▸ **MATERIAL PROVIDED**

──────

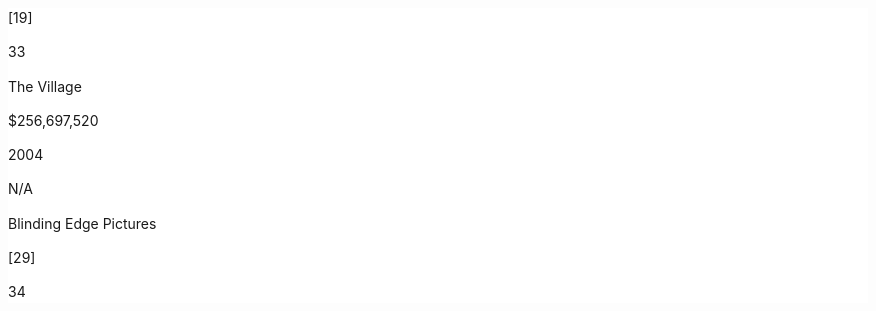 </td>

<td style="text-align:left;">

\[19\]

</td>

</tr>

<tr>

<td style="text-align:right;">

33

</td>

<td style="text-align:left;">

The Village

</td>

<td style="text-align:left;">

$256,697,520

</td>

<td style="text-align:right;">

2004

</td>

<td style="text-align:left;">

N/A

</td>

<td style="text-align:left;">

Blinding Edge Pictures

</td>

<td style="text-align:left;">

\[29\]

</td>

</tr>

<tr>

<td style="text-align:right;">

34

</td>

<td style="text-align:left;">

──────

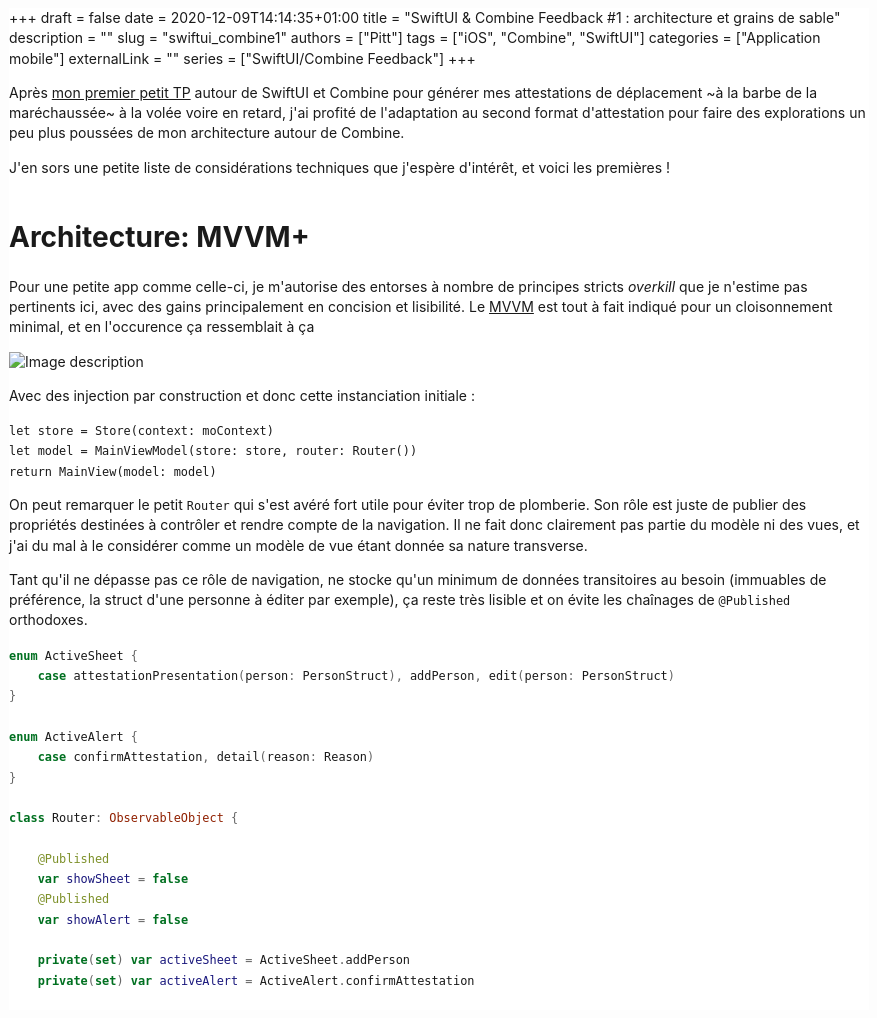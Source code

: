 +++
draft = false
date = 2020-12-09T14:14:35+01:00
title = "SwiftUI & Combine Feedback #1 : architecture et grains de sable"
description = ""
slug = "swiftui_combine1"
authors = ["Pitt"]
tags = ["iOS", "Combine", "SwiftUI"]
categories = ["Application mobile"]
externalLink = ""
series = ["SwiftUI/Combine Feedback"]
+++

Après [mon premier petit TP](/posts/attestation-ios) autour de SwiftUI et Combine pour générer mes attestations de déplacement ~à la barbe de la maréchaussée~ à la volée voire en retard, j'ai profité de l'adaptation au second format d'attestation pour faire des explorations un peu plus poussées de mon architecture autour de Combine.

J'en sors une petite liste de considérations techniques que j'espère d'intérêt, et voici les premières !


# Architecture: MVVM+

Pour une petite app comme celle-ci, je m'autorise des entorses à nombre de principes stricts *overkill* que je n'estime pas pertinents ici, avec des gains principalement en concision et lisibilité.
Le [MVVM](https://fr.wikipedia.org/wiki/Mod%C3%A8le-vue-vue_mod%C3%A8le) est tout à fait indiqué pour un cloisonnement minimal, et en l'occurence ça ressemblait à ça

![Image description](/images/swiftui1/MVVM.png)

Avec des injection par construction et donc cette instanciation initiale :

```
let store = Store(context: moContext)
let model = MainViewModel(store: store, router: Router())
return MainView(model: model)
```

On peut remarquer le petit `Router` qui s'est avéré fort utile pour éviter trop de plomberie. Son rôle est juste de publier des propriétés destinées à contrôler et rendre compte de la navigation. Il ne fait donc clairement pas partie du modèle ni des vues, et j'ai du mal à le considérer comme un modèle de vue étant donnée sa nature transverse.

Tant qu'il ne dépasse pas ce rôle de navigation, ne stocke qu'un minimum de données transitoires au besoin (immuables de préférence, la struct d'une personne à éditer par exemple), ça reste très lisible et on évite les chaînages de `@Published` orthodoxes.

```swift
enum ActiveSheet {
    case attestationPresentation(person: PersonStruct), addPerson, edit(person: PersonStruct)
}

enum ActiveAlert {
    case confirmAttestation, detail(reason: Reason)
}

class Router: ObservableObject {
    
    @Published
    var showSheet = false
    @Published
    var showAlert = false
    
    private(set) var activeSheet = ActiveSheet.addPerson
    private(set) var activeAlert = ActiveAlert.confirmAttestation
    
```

──────

▸ **WHAT TO PRODUCE**
Lines of the listing above that contain the word "private" must all be copied.

▸ **RESPONSE TO THE TASK**
    private(set) var activeSheet = ActiveSheet.addPerson
    private(set) var activeAlert = ActiveAlert.confirmAttestation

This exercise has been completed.